When it comes to changes made within the EXS Editor window, that's a little different. Now we're dealing with the sample map itself, separately from any of the front-panel settings stuff. In the Editor window, under the Instrument menu, there are the following commands:
- "New" will create a new EXS Instrument with a garbage temporary name, usually something like "Instrument #636". This will also be "loaded" into the EXS front panel, so you'll be able to hear it while you work on it, and it will inherit whatever front-panel settings were in the previously-loaded Instrument (if any). This means you will be working on your new sample map "within" whatever fancy filter and mod matrix settings were previously on the EXS front panel. Nice.
- "Open" will allow you to navigate to and open an EXS Instrument file directly from disc. Basically the same as loading that Instrument from the browser or EXS front panel pop-up and then hitting the Edit button.
- "Save" will save the current state of the maps within the EXS Editor back into the stored Instrument file on disc. I use this command so often that I have assigned a Key Command to it. If you close the EXS Editor window without using this command (or "Save As..." or "Export"), any changes you've made to your sample map
will be lost when another Instrument is loaded into that instance. I think (but I haven't verified) that any new edits are lost at the moment the Editor window is closed without Saving, but those edits may persist until another Instrument is loaded into that instance. So, if you're editing your sample map and you mess everything up, just close the Editor window and flick to another Instrument, and then back to your desired Instrument, and it will revert to the earlier saved state. Note that this "Save" command
only Saves the Instrument file itself - it
does not save, export, copy, or move any of the samples which that Instrument uses.
- "Rename" probably operates as expected - but I've never actually used it so I can't really say. I always duplicate and rename Instrument files directly in the Finder.

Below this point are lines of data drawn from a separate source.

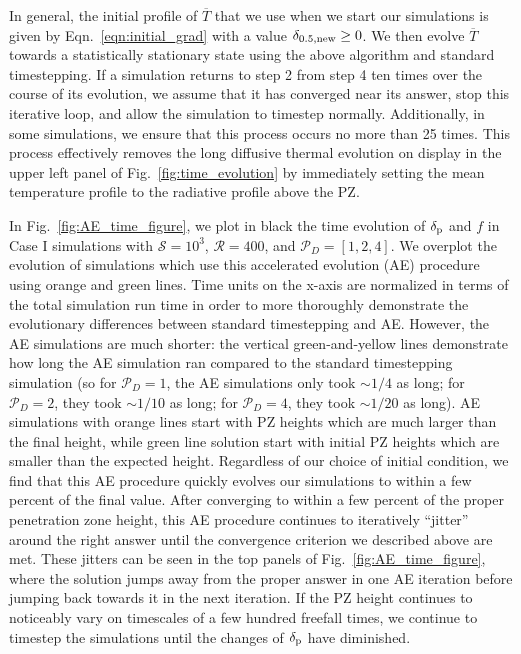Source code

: \documentclass[twocolumn, linenumbers]{aastex631}
\newcommand{\delp}{\ensuremath{\delta_{\rm{p}}}}
\newcommand{\mP}{\ensuremath{\mathcal{P}}}
\newcommand{\mR}{\ensuremath{\mathcal{R}}}
\newcommand{\mS}{\ensuremath{\mathcal{S}}}
\renewcommand{\bar}[1]{\overline{#1}}
\begin{document}
In general, the initial profile of $\bar{T}$ that we use when we start our simulations is given by Eqn.~\ref{eqn:initial_grad} with a value $\delta_{0.5,\rm{new}} \geq 0$.
We then evolve $\bar{T}$ towards a statistically stationary state using the above algorithm and standard timestepping.
If a simulation returns to step 2 from step 4 ten times over the course of its evolution, we assume that it has converged near its answer, stop this iterative loop, and allow the simulation to timestep normally.
Additionally, in some simulations, we ensure that this process occurs no more than 25 times.
This process effectively removes the long diffusive thermal evolution on display in the upper left panel of Fig.~\ref{fig:time_evolution} by immediately setting the mean temperature profile to the radiative profile above the PZ.

In Fig.~\ref{fig:AE_time_figure}, we plot in black the time evolution of $\delp$ and $f$ in Case I simulations with $\mS = 10^3$, $\mR = 400$, and $\mP_D = [1,2,4]$.
We overplot the evolution of simulations which use this accelerated evolution (AE) procedure using orange and green lines.
Time units on the x-axis are normalized in terms of the total simulation run time in order to more thoroughly demonstrate the evolutionary differences between standard timestepping and AE.
However, the AE simulations are much shorter: the vertical green-and-yellow lines demonstrate how long the AE simulation ran compared to the standard timestepping simulation (so for $\mP_D = 1$, the AE simulations only took $\sim 1/4$ as long; for $\mP_D = 2$, they took $\sim 1/10$ as long; for $\mP_D = 4$, they took $\sim 1/20$ as long).
AE simulations with orange lines start with PZ heights which are much larger than the final height, while green line solution start with initial PZ heights which are smaller than the expected height.
Regardless of our choice of initial condition, we find that this AE procedure quickly evolves our simulations to within a few percent of the final value.
After converging to within a few percent of the proper penetration zone height, this AE procedure continues to iteratively ``jitter'' around the right answer until the convergence criterion we described above are met.
These jitters can be seen in the top panels of Fig.~\ref{fig:AE_time_figure}, where the solution jumps away from the proper answer in one AE iteration before jumping back towards it in the next iteration.
If the PZ height continues to noticeably vary on timescales of a few hundred freefall times, we continue to timestep the simulations until the changes of $\delp$ have diminished.
\end{document}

- "Export Sampler Instrument and Sample Files" is the big one. As expected, this will export the current edited state of the map displayed in the Editor window
and all of the samples that are referenced by that Instrument's current state to a new user-specified location. This will create a new folder with the same name as the Instrument and the samples will be put into that folder, and it will create another folder called "Sampler Instruments" that contains only that Instrument. Now you've got to move them to the correct locations manually. This is a bit of a hassle, since you've got to do some manual clean-up in the Finder to move things to their correct locations, but is useful because it is sort of like a "consolidate" function in that it copies only the samples which are actually referenced by the current Instrument. This is useful if you're creating an Instrument that uses a bunch of samples from a source folder, but
not all of those samples, and you want to automatically copy
only the used samples to a new location. Note that the referenced samples are
copied,
not moved, from the original location, and that the source samples and source folder remain exactly as they were before.
It's all clear as mud, right? The only thing I'm not totally sure of is whether an Instrument that's Saved or Exported from within the Editor window inherits the current state (and possibly edited from the saved state) of the front panel settings, or whether it uses the previously-saved settings. But you can figure that one out in ten seconds.
I really wish you could assign key commands to the Recall / Save / Delete / Copy / Paste Settings commands in the front-panel Options menu - it gets a little tiring to constantly pull down that menu and precisely navigate to the correct command when I'm jacking around with 173 newly-imported Instruments and trying to give them all the same front panel settings. So I guess that would be one "feature request" I'd have.